Nachdem die Beschwerdeführerin dem Landeshauptmann von Wien mitgeteilt hatte, dass sie seit 18. April 1997 an einer Adresse in Niederösterreich aufhältig sei, übermittelte dieser den in Rede stehenden Antrag mit Schreiben vom 22. Mai 1997 an das Amt der Niederösterreichischen Landesregierung.

Mit einer am 23. Juni 1997 beim Landeshauptmann von Wien eingelangten Eingabe beantragte die Beschwerdeführerin die "Wiedereinsetzung gemäß § 71 AVG", wobei sie im Wesentlichen folgendes vorbrachte:

Bereits im Februar 1997 sei die Aufenthaltsbewilligung an sie erteilt worden. Der Landeshauptmann von Wien habe mitgeteilt, dass die Vignette nach Belgrad übersandt worden sei. Jedoch habe sich herausgestellt, dass die Übersendung tatsächlich an die österreichische Botschaft in Tirana erfolgt sei. Der Beschwerdeführerin sei es nicht möglich gewesen, nach Tirana zu gelangen, weil schwere Unruhen und bewaffnete Konflikte vorherrschten. Sie sei daher durch höhere Gewalt an der fristgerechten Behebung des Bescheides gehindert worden. Es werde daher die Wiedereinsetzung in den vorigen Stand und die neuerliche Zustellung "des Bescheides" beantragt.

Mit einer am 28. November 1997 bei der belangten Behörde eingelangten Eingabe machte die Beschwerdeführerin den Übergang der Entscheidungspflicht gemäß § 73 Abs. 1 AVG (in Ansehung des Antrages vom 19. August 1996) auf den Bundesminister für Inneres geltend.

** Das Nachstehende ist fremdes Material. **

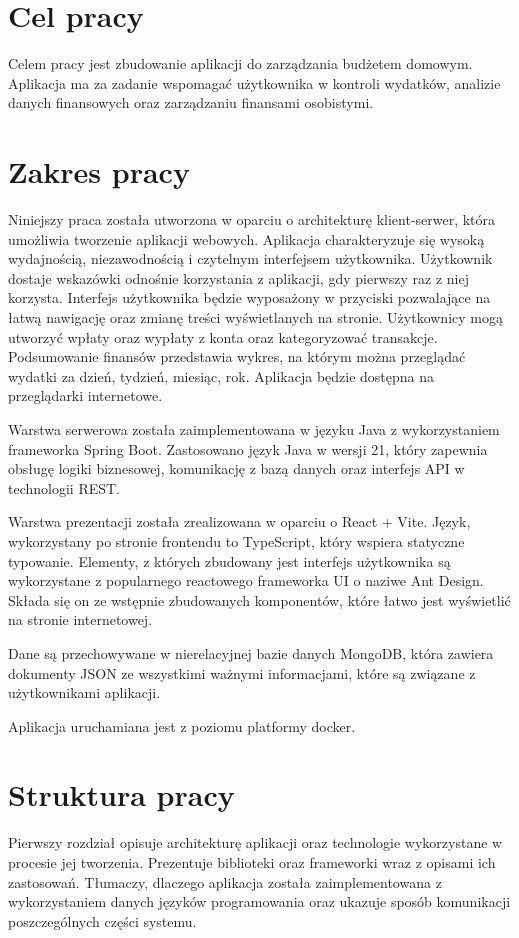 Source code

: \section{Cel pracy}
Celem pracy jest zbudowanie aplikacji do zarządzania budżetem domowym. Aplikacja ma za zadanie wspomagać użytkownika w kontroli wydatków, analizie danych finansowych oraz zarządzaniu finansami osobistymi.
\section{Zakres pracy}
Niniejszy praca została utworzona w oparciu o architekturę klient-serwer, która umożliwia tworzenie aplikacji webowych. Aplikacja charakteryzuje się wysoką wydajnością, niezawodnością i czytelnym interfejsem użytkownika. Użytkownik dostaje wskazówki odnośnie korzystania z aplikacji, gdy pierwszy raz z niej korzysta. Interfejs użytkownika będzie wyposażony w przyciski pozwalające na łatwą nawigację oraz zmianę treści wyświetlanych na stronie. Użytkownicy mogą utworzyć wpłaty oraz wypłaty z konta oraz kategoryzować transakcje. Podsumowanie finansów przedstawia wykres, na którym można przeglądać wydatki za dzień, tydzień, miesiąc, rok. Aplikacja będzie dostępna na przeglądarki internetowe.

Warstwa serwerowa została zaimplementowana w języku Java z wykorzystaniem frameworka Spring Boot. Zastosowano język Java w wersji 21, który zapewnia obsługę logiki biznesowej, komunikację z bazą danych oraz interfejs API w technologii REST.

Warstwa prezentacji została zrealizowana w oparciu o React + Vite. Język, wykorzystany po stronie frontendu to TypeScript, który wspiera statyczne typowanie.  Elementy, z których zbudowany jest interfejs użytkownika są wykorzystane z popularnego reactowego frameworka UI o naziwe Ant Design. Składa się on ze wstępnie zbudowanych komponentów, które łatwo jest wyświetlić na stronie internetowej.

Dane są przechowywane w nierelacyjnej bazie danych MongoDB, która zawiera dokumenty JSON ze wszystkimi ważnymi informacjami, które są związane z użytkownikami aplikacji.

Aplikacja uruchamiana jest z poziomu platformy docker.
\section{Struktura pracy}
Pierwszy rozdział opisuje architekturę aplikacji oraz technologie wykorzystane w procesie jej tworzenia. Prezentuje biblioteki oraz frameworki wraz z opisami ich zastosowań. Tłumaczy, dlaczego aplikacja została zaimplementowana z wykorzystaniem danych języków programowania oraz ukazuje sposób komunikacji poszczególnych części systemu.

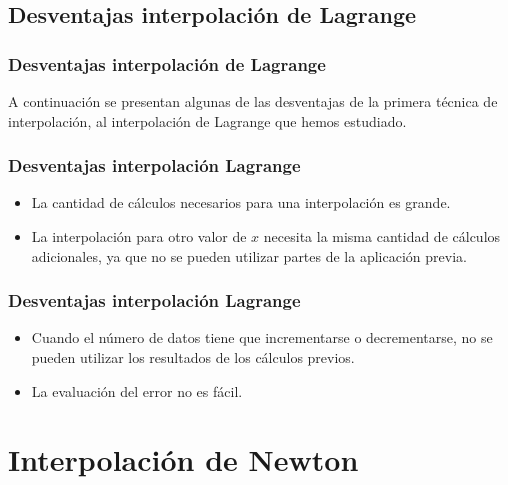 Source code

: \subsection{Desventajas interpolación de Lagrange}
\begin{frame}
\frametitle{Desventajas interpolación de Lagrange}
A continuación se presentan algunas de las desventajas de la primera técnica de interpolación, al interpolación de Lagrange que hemos estudiado.
\end{frame}
\begin{frame}
\frametitle{Desventajas interpolación Lagrange}
\begin{itemize}[<+->]
\item [\textcolor{red}{\xmark}] La cantidad de cálculos necesarios para una interpolación es grande.
\item [\textcolor{red}{\xmark}] La interpolación para otro valor de $x$ necesita la misma cantidad de cálculos adicionales, ya que no se pueden utilizar partes de la aplicación previa.
\end{itemize}
\end{frame}
\begin{frame}
\frametitle{Desventajas interpolación Lagrange}
\begin{itemize}[<+->]
\item [\textcolor{red}{\xmark}] Cuando el número de datos tiene que incrementarse o decrementarse, no se pueden utilizar los resultados de los cálculos previos.
\item [\textcolor{red}{\xmark}] La evaluación del error no es fácil.
\end{itemize}
\end{frame}
\section{Interpolación de Newton}
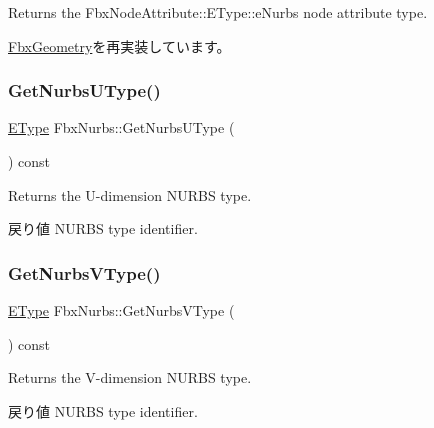 Returns the Fbx\+Node\+Attribute\+::\+E\+Type\+::e\+Nurbs node attribute type. 



\hyperlink{class_fbx_geometry_a41ae23e5d0cf08693bca49737f333de9}{Fbx\+Geometry}を再実装しています。

\mbox{\label{class_fbx_nurbs_a3e11b91a48634ca8a7e082f80aae9013}} 
\subsubsection{\texorpdfstring{Get\+Nurbs\+U\+Type()}{GetNurbsUType()}}
{\footnotesize\ttfamily \hyperlink{class_fbx_nurbs_a16d9562676c9d3511503551790c55643}{E\+Type} Fbx\+Nurbs\+::\+Get\+Nurbs\+U\+Type (\begin{DoxyParamCaption}{ }\end{DoxyParamCaption}) const}

Returns the U-\/dimension N\+U\+R\+BS type. \begin{DoxyReturn}{戻り値}
N\+U\+R\+BS type identifier. 
\end{DoxyReturn}
\mbox{\label{class_fbx_nurbs_a07928e9890078aa451609132d263167c}} 
\subsubsection{\texorpdfstring{Get\+Nurbs\+V\+Type()}{GetNurbsVType()}}
{\footnotesize\ttfamily \hyperlink{class_fbx_nurbs_a16d9562676c9d3511503551790c55643}{E\+Type} Fbx\+Nurbs\+::\+Get\+Nurbs\+V\+Type (\begin{DoxyParamCaption}{ }\end{DoxyParamCaption}) const}

Returns the V-\/dimension N\+U\+R\+BS type. \begin{DoxyReturn}{戻り値}
N\+U\+R\+BS type identifier. 
\end{DoxyReturn}
\mbox{\label{class_fbx_nurbs_a9b482acc4ada0ebd438e8fde99c54b7e}} 
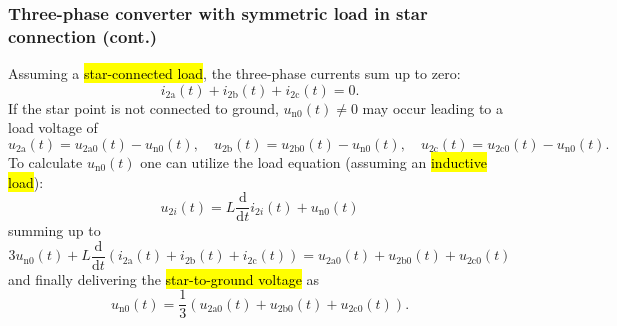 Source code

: \begin{frame}
    \frametitle{Three-phase converter with symmetric load in star connection (cont.)}
    Assuming a \hl{star-connected load}, the three-phase currents sum up to zero:
    \begin{equation}
       i_{2\mathrm{a}}(t) + i_{2\mathrm{b}}(t) + i_{2\mathrm{c}}(t) = 0.
       \label{eq:three_phase_current_sum_star}
    \end{equation}\pause
    If the star point is not connected to ground, $u_{\mathrm{n}0}(t)\neq 0$ may occur leading to a load voltage of 
    \begin{equation}
        u_{2\mathrm{a}}(t) = u_{2\mathrm{a}0}(t) - u_{\mathrm{n}0}(t), \quad u_{2\mathrm{b}}(t) = u_{2\mathrm{b}0}(t) - u_{\mathrm{n}0}(t), \quad u_{2\mathrm{c}}(t) = u_{2\mathrm{c}0}(t) - u_{\mathrm{n}0}(t).
    \end{equation}\pause
    To calculate $u_{\mathrm{n}0}(t)$ one can utilize the load equation (assuming an \hl{inductive load}):
    \begin{equation}
        u_{2i}(t) = L \frac{\mathrm{d}}{\mathrm{d}t} i_{2i}(t) + u_{\mathrm{n}0}(t)
    \end{equation}\pause
    summing up to
    \begin{equation}
        3u_{\mathrm{n}0}(t) +  L \frac{\mathrm{d}}{\mathrm{d}t} \left(i_{2\mathrm{a}}(t) + i_{2\mathrm{b}}(t) + i_{2\mathrm{c}}(t)\right) = u_{2\mathrm{a}0}(t) + u_{2\mathrm{b}0}(t) +u_{2\mathrm{c}0}(t)
    \end{equation}\pause
    and finally delivering the \hl{star-to-ground voltage} as 
    \begin{equation}
        u_{\mathrm{n}0}(t) = \frac{1}{3} \left(u_{2\mathrm{a}0}(t) + u_{2\mathrm{b}0}(t) +u_{2\mathrm{c}0}(t)\right).
    \end{equation}
\end{frame}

In Stattgebung dieses Devolutionsantrages wies die belangte Behörde mit dem Bescheid vom 30. Juni 1998 den am 19. August 1996 überreichten Antrag der Beschwerdeführerin gemäß § 10 Abs. 1 Z. 2 und § 10 Abs. 2 Z. 3 des Fremdengesetzes 1997 (FrG 1997) ab.

Begründend führte die belangte Behörde in Ansehung des erstgenannten Versagungsgrundes aus, die Beschwerdeführerin sei mit einem von der österreichischen Botschaft in Belgrad ausgestellten Reisevisum (Visum C) mit Geltungsdauer vom 15. April 1997 bis 22. April 1997 eingereist. Seither halte sie sich unrechtmäßig im Bundesgebiet auf. Damit sei der Versagungsgrund des § 10 Abs. 1 Z. 2 FrG 1997 gegeben. Die Erteilung einer Niederlassungsbewilligung sei daher ausgeschlossen. Zwar hielten sich der Ehegatte der Beschwerdeführerin und ihre beiden minderjährigen Kinder im Bundesgebiet auf. Lediglich der Ehegatte verfüge über eine Aufenthaltsbewilligung. Die durch die Anwesenheit des Ehegatten der Beschwerdeführerin im Bundesgebiet begründeten privaten und familiären Interessen seien jedoch im Hinblick auf den unrechtmäßigen Aufenthalt der Beschwerdeführerin den öffentlichen Interessen hintanzustellen.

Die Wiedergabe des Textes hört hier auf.